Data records
++++++++++++++++++++

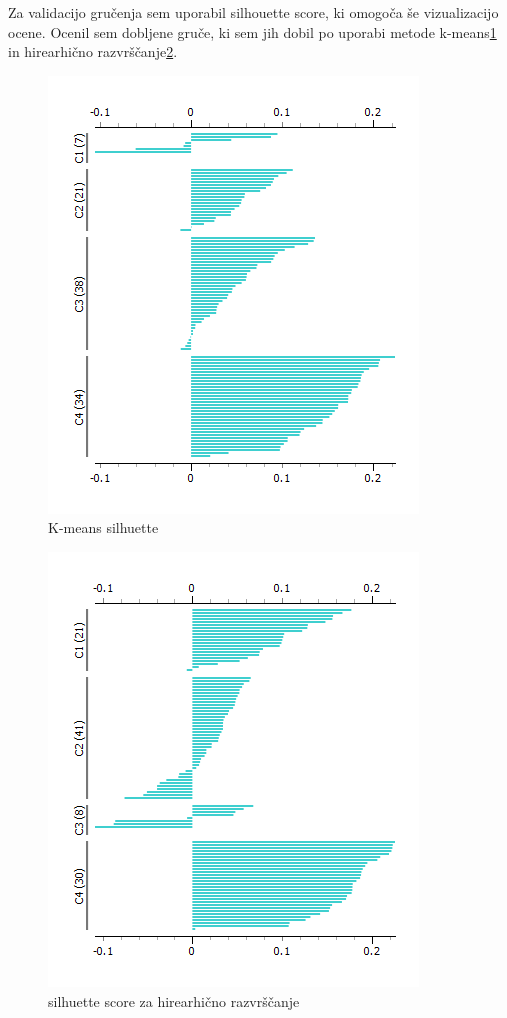 \documentclass[a4paper,11pt]{article}
\begin{document}
Za validacijo gručenja sem uporabil silhouette score, ki omogoča še vizualizacijo ocene. Ocenil sem dobljene gruče, ki sem jih dobil po uporabi metode k-means\ref{slika5} in hirearhično razvrščanje\ref{slika6}.



\begin{figure}[htbp]
\begin{center}
\includegraphics[scale=0.7]{k-means-silhuette.png}
\caption{K-means silhuette}
\label{slika5}
\end{center}
\end{figure}

\begin{figure}[htbp]
\begin{center}
\includegraphics[scale=0.7]{hirearhicno-silhuette.png}
\caption{silhuette score za hirearhično razvrščanje}
\label{slika6}
\end{center}
\end{figure}
\end{document}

++++++++++++++++++++

HOW TO COMPLETE THIS TASK:
This calls for an exact copy of all the entries above, with the pictures omitted.

SOLUTION:
 \documentclass[a4paper,11pt]{article}
\begin{document}
Za validacijo gručenja sem uporabil silhouette score, ki omogoča še vizualizacijo ocene. Ocenil sem dobljene gruče, ki sem jih dobil po uporabi metode k-means\ref{slika5} in hirearhično razvrščanje\ref{slika6}.



\begin{figure}[htbp]
\begin{center}
\includegraphics[scale=0.7]{k-means-silhuette.png}
\caption{K-means silhuette}
\label{slika5}
\end{center}
\end{figure}

\begin{figure}[htbp]
\begin{center}
\includegraphics[scale=0.7]{hirearhicno-silhuette.png}
\caption{silhuette score za hirearhično razvrščanje}
\label{slika6}
\end{center}
\end{figure}
\end{document}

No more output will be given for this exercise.